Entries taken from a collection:
++++++++++++++++++++
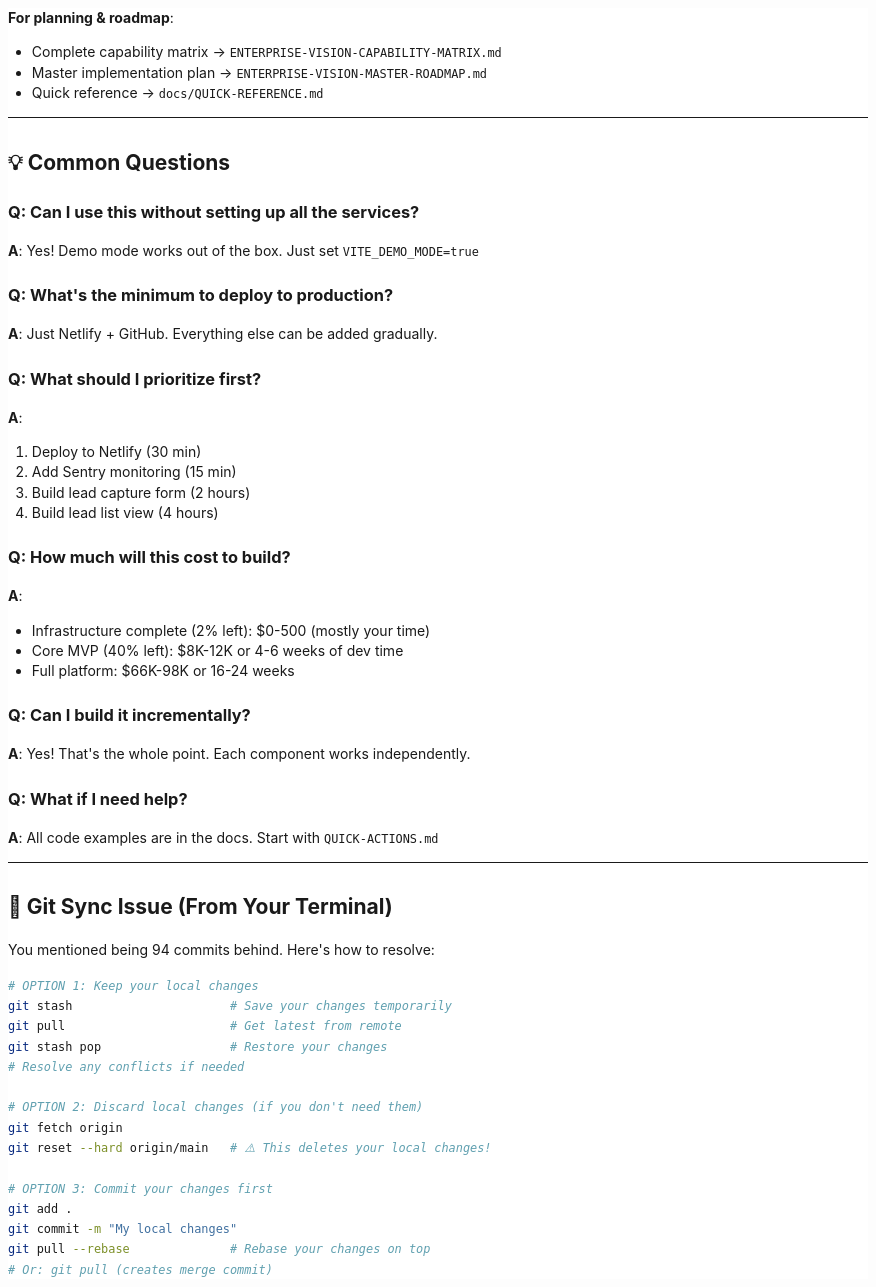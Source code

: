 **For planning & roadmap**:
- Complete capability matrix → `ENTERPRISE-VISION-CAPABILITY-MATRIX.md`
- Master implementation plan → `ENTERPRISE-VISION-MASTER-ROADMAP.md`
- Quick reference → `docs/QUICK-REFERENCE.md`

---

## 💡 Common Questions

### Q: Can I use this without setting up all the services?
**A**: Yes! Demo mode works out of the box. Just set `VITE_DEMO_MODE=true`

### Q: What's the minimum to deploy to production?
**A**: Just Netlify + GitHub. Everything else can be added gradually.

### Q: What should I prioritize first?
**A**: 
1. Deploy to Netlify (30 min)
2. Add Sentry monitoring (15 min)
3. Build lead capture form (2 hours)
4. Build lead list view (4 hours)

### Q: How much will this cost to build?
**A**: 
- Infrastructure complete (2% left): $0-500 (mostly your time)
- Core MVP (40% left): $8K-12K or 4-6 weeks of dev time
- Full platform: $66K-98K or 16-24 weeks

### Q: Can I build it incrementally?
**A**: Yes! That's the whole point. Each component works independently.

### Q: What if I need help?
**A**: All code examples are in the docs. Start with `QUICK-ACTIONS.md`

---

## 🚨 Git Sync Issue (From Your Terminal)

You mentioned being 94 commits behind. Here's how to resolve:

```bash
# OPTION 1: Keep your local changes
git stash                      # Save your changes temporarily
git pull                       # Get latest from remote
git stash pop                  # Restore your changes
# Resolve any conflicts if needed

# OPTION 2: Discard local changes (if you don't need them)
git fetch origin
git reset --hard origin/main   # ⚠️ This deletes your local changes!

# OPTION 3: Commit your changes first
git add .
git commit -m "My local changes"
git pull --rebase              # Rebase your changes on top
# Or: git pull (creates merge commit)
```
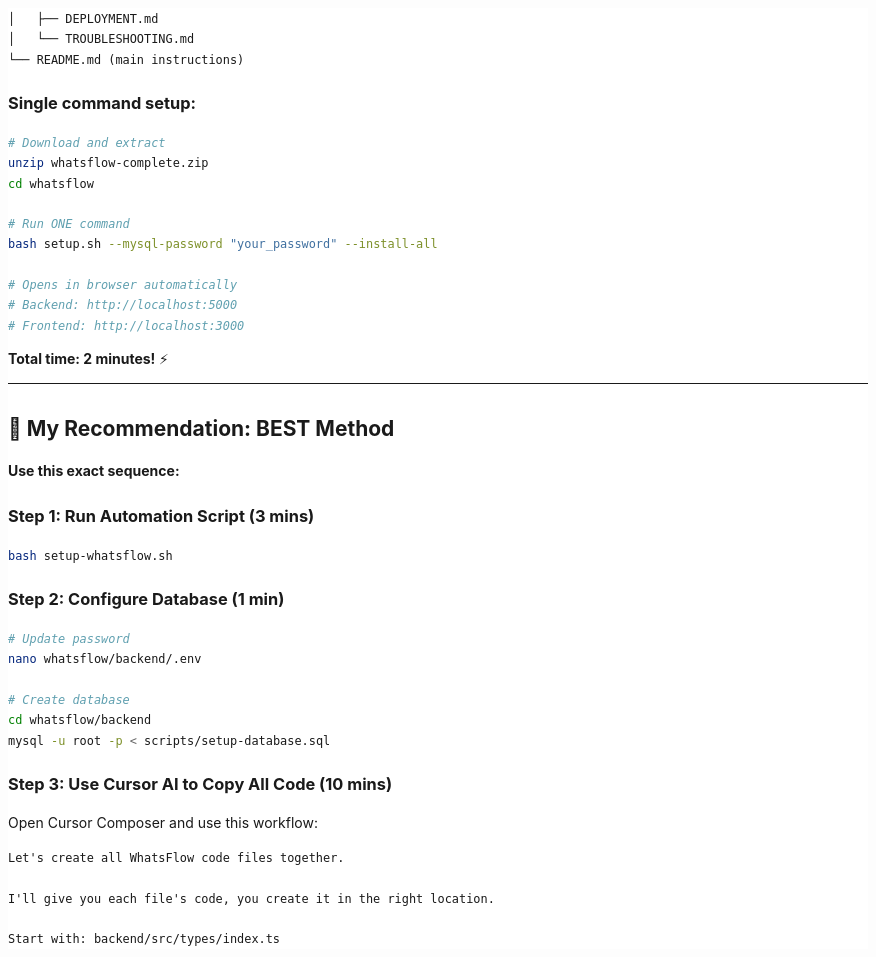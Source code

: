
 ```
│   ├── DEPLOYMENT.md
│   └── TROUBLESHOOTING.md
└── README.md (main instructions)
```

### **Single command setup:**

```bash
# Download and extract
unzip whatsflow-complete.zip
cd whatsflow

# Run ONE command
bash setup.sh --mysql-password "your_password" --install-all

# Opens in browser automatically
# Backend: http://localhost:5000
# Frontend: http://localhost:3000
```

**Total time: 2 minutes!** ⚡

---

## 🎯 My Recommendation: BEST Method

**Use this exact sequence:**

### **Step 1: Run Automation Script (3 mins)**
```bash
bash setup-whatsflow.sh
```

### **Step 2: Configure Database (1 min)**
```bash
# Update password
nano whatsflow/backend/.env

# Create database
cd whatsflow/backend
mysql -u root -p < scripts/setup-database.sql
```

### **Step 3: Use Cursor AI to Copy All Code (10 mins)**

Open Cursor Composer and use this workflow:

```
Let's create all WhatsFlow code files together.

I'll give you each file's code, you create it in the right location.

Start with: backend/src/types/index.ts
```
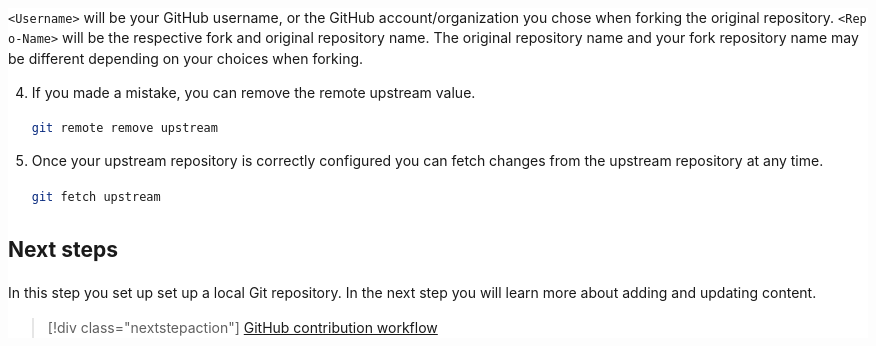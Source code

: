    `<Username>` will be your GitHub username, or the GitHub account/organization you chose when forking the original repository. `<Repo-Name>` will be the respective fork and original repository name. The original repository name and your fork repository name may be different depending on your choices when forking.

4. If you made a mistake, you can remove the remote upstream value.

   ```bash
   git remote remove upstream
   ```

5. Once your upstream repository is correctly configured you can fetch changes from the upstream repository at any time.

   ```bash
   git fetch upstream
   ```

## Next steps

In this step you set up set up a local Git repository. In the next step you will learn more about adding and updating content.

> [!div class="nextstepaction"]
> [GitHub contribution workflow](how-to-write-workflows-major.md)

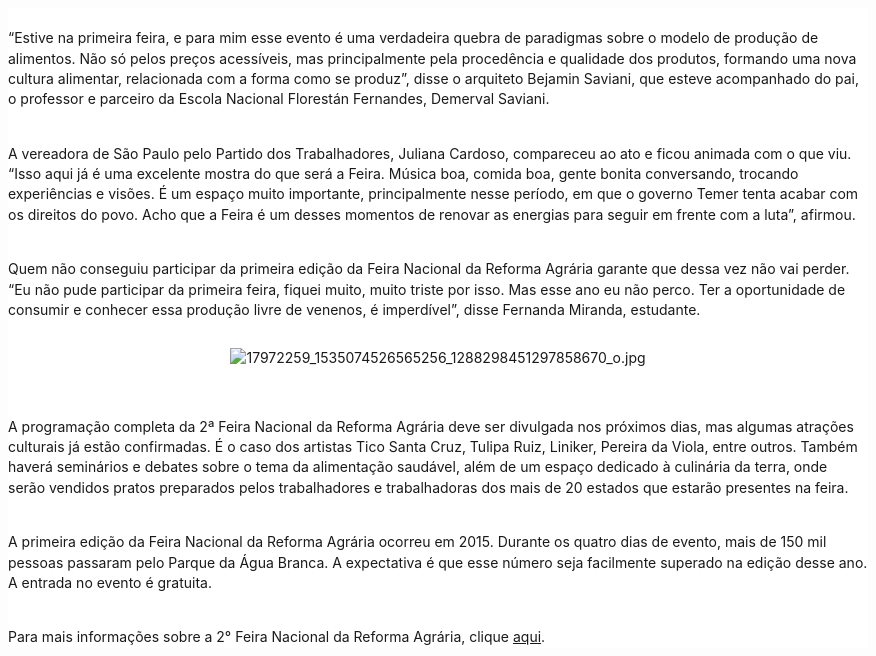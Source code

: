 <p><br />
&ldquo;Estive na primeira feira, e para mim esse evento &eacute; uma verdadeira quebra de paradigmas sobre o modelo de produ&ccedil;&atilde;o de alimentos. N&atilde;o s&oacute; pelos pre&ccedil;os acess&iacute;veis, mas principalmente pela proced&ecirc;ncia e qualidade dos produtos, formando uma nova cultura alimentar, relacionada com a forma como se produz&rdquo;, disse o arquiteto Bejamin Saviani, que esteve acompanhado do pai, o professor e parceiro da Escola Nacional Florest&aacute;n Fernandes, Demerval Saviani.</p>

<p><br />
A vereadora de S&atilde;o Paulo pelo Partido dos Trabalhadores, Juliana Cardoso, compareceu ao ato e ficou animada com o que viu. &ldquo;Isso aqui j&aacute; &eacute; uma excelente mostra do que ser&aacute; a Feira. M&uacute;sica boa, comida boa, gente bonita conversando, trocando experi&ecirc;ncias e vis&otilde;es. &Eacute; um espa&ccedil;o muito importante, principalmente nesse per&iacute;odo, em que o governo Temer tenta acabar com os direitos do povo. Acho que a Feira &eacute; um desses momentos de renovar as energias para seguir em frente com a luta&rdquo;, afirmou.</p>

<p><br />
Quem n&atilde;o conseguiu participar da primeira edi&ccedil;&atilde;o da Feira Nacional da Reforma Agr&aacute;ria garante que dessa vez n&atilde;o vai perder. &ldquo;Eu n&atilde;o pude participar da primeira feira, fiquei muito, muito triste por isso. Mas esse ano eu n&atilde;o perco. Ter a oportunidade de consumir e conhecer essa produ&ccedil;&atilde;o livre de venenos, &eacute; imperd&iacute;vel&rdquo;, disse Fernanda Miranda, estudante.</p>

<div style="text-align:center">
<figure class="image" style="display:inline-block"><img alt="17972259_1535074526565256_1288298451297858670_o.jpg" height="467" src="//farm3.staticflickr.com/2946/34059512246_1993de3426_b.jpg" width="700" />
<figcaption></figcaption>
</figure>
</div>

<p><br />
A programa&ccedil;&atilde;o completa da 2&ordf; Feira Nacional da Reforma Agr&aacute;ria deve ser divulgada nos pr&oacute;ximos dias, mas algumas atra&ccedil;&otilde;es culturais j&aacute; est&atilde;o confirmadas. &Eacute; o caso dos artistas Tico Santa Cruz, Tulipa Ruiz, Liniker, Pereira da Viola, entre outros. Tamb&eacute;m haver&aacute; semin&aacute;rios e debates sobre o tema da alimenta&ccedil;&atilde;o saud&aacute;vel, al&eacute;m de um espa&ccedil;o dedicado &agrave; culin&aacute;ria da terra, onde ser&atilde;o vendidos pratos preparados pelos trabalhadores e trabalhadoras dos mais de 20 estados que estar&atilde;o presentes na feira.</p>

<p><br />
A primeira edi&ccedil;&atilde;o da Feira Nacional da Reforma Agr&aacute;ria ocorreu em 2015. Durante os quatro dias de evento, mais de 150 mil pessoas passaram pelo Parque da &Aacute;gua Branca. A expectativa &eacute; que esse n&uacute;mero seja facilmente superado na edi&ccedil;&atilde;o desse ano. A entrada no evento &eacute; gratuita.&nbsp;</p>

<p><br />
Para mais informa&ccedil;&otilde;es sobre a 2&deg; Feira Nacional da Reforma Agr&aacute;ria, clique <a href="https://www.facebook.com/events/429504294063124/">aqui</a>.&nbsp;</p>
++++++++++++++++++++
**Work instruction**: Copy every line exactly, from the opening line of the entries down to the line holding "- Core MVP (40%", and keep the pictures out.

**Solved problem**:
Source code

: **For planning & roadmap**:
- Complete capability matrix → `ENTERPRISE-VISION-CAPABILITY-MATRIX.md`
- Master implementation plan → `ENTERPRISE-VISION-MASTER-ROADMAP.md`
- Quick reference → `docs/QUICK-REFERENCE.md`

---

## 💡 Common Questions

### Q: Can I use this without setting up all the services?
**A**: Yes! Demo mode works out of the box. Just set `VITE_DEMO_MODE=true`

### Q: What's the minimum to deploy to production?
**A**: Just Netlify + GitHub. Everything else can be added gradually.

### Q: What should I prioritize first?
**A**: 
1. Deploy to Netlify (30 min)
2. Add Sentry monitoring (15 min)
3. Build lead capture form (2 hours)
4. Build lead list view (4 hours)

### Q: How much will this cost to build?
**A**: 
- Infrastructure complete (2% left): $0-500 (mostly your time)
- Core MVP (40% left): $8K-12K or 4-6 weeks of dev time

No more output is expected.